Art is an oasis in the dry, sucking wasteland of our miserable lives of hard work, thankless toil, endless failure and disappointment; or a solid rock in the quaking quicksand, drench, and muck of the bog of degrading and sensuous pleasures.

Art is a cool drink of clear wine that frees the mind and grants wings to the imagination and reminds us of our true home, which is beyond the fields we know, beyond the walls of this world.

Art unclogs the ears to let us hear the silver horns of elfland blowing, so that we know this life is not all there is. Science fiction reminds us that the future beckons; fantasy reminds us of the one, true magic of life beyond the curse called death.

I do not write for everyone, or even for most people. I write for the few, or the two, or the one, who needs the particular vintage born of my vineyard and mine alone.

Other readers do not concern me, and I could not make them my concern even if I would.

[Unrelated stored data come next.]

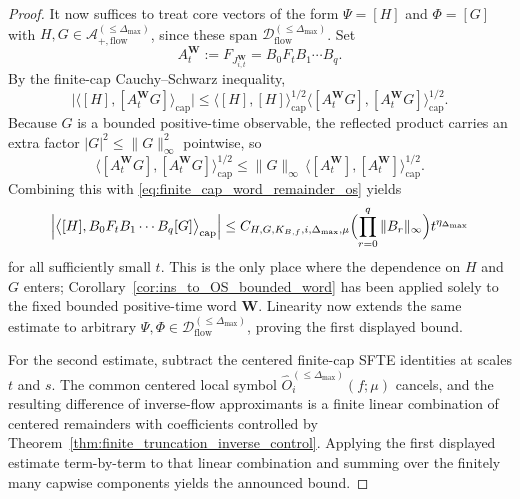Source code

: \begin{proof}
It now suffices to treat core vectors of the form $\Psi=[H]$ and $\Phi=[G]$ with
$H,G\in\mathcal A^{(\le \Delta_{\max})}_{+,\mathrm{flow}}$, since these span
$\mathcal D^{(\le \Delta_{\max})}_{\mathrm{flow}}$.
Set
\[
A_t^{\mathbf W}:=F_{J_{i,t}^{\mathbf W}}=B_0F_tB_1\cdots B_q.
\]
By the finite-cap Cauchy--Schwarz inequality,
\[
\Big|
\big\langle [H],[A_t^{\mathbf W}G]\big\rangle_{\mathrm{cap}}
\Big|
\le
\big\langle [H],[H]\big\rangle_{\mathrm{cap}}^{1/2}
\big\langle [A_t^{\mathbf W}G],[A_t^{\mathbf W}G]\big\rangle_{\mathrm{cap}}^{1/2}.
\]
Because $G$ is a bounded positive-time observable, the reflected product carries an extra factor $|G|^2\le \|G\|_\infty^2$ pointwise, so
\[
\big\langle [A_t^{\mathbf W}G],[A_t^{\mathbf W}G]\big\rangle_{\mathrm{cap}}^{1/2}
\le
\|G\|_\infty\,
\big\langle [A_t^{\mathbf W}],[A_t^{\mathbf W}]\big\rangle_{\mathrm{cap}}^{1/2}.
\]
Combining this with \eqref{eq:finite_cap_word_remainder_os} yields
\[
\Big|
\big\langle [H],B_0F_tB_1\cdots B_q[G]\big\rangle_{\mathrm{cap}}
\Big|
\le
C_{H,G,K_{B,f},i,\Delta_{\max},\mu}
\Bigl(\prod_{r=0}^q \|B_r\|_{\infty}\Bigr)
 t^{\eta_{\Delta_{\max}}}
\]
for all sufficiently small $t$.
This is the only place where the dependence on $H$ and $G$ enters; Corollary~\ref{cor:ins_to_OS_bounded_word} has been applied solely to the fixed bounded positive-time word $\mathbf W$.
Linearity now extends the same estimate to arbitrary
$\Psi,\Phi\in\mathcal D^{(\le \Delta_{\max})}_{\mathrm{flow}}$, proving the first displayed bound.

For the second estimate, subtract the centered finite-cap SFTE identities at scales $t$ and $s$.
The common centered local symbol $\widehat O_i^{(\le \Delta_{\max})}(f;\mu)$ cancels, and the resulting difference of inverse-flow approximants is a finite linear combination of centered remainders with coefficients controlled by Theorem~\ref{thm:finite_truncation_inverse_control}.
Applying the first displayed estimate term-by-term to that linear combination and summing over the finitely many capwise components yields the announced bound.
\end{proof}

My wine would choke them like gall and wormwood.

Heaven arranges that the one reader who needs me will find me. For him I write, not for you, or for any others.

If readers aside from that one grant me the gracious gift of reading and enjoying my work, that is an extra blessing, and unexpected. They do not need me, any more than a king needs a clown, but if my pratfalls and japes ease the burden of the crown, the royal hand can toss me a small coin. But I do not really write for them either. To them, my book is not the Book of Gold. It just helps their Majesties to pass an idle hour. No shame in that, but there is also nothing more than that in this case.

There is many a man whose tastes I cannot sate and whose writer I will never be.

To him I say, go your way in peace with my blessings: Somewhere is your writer. I am not he.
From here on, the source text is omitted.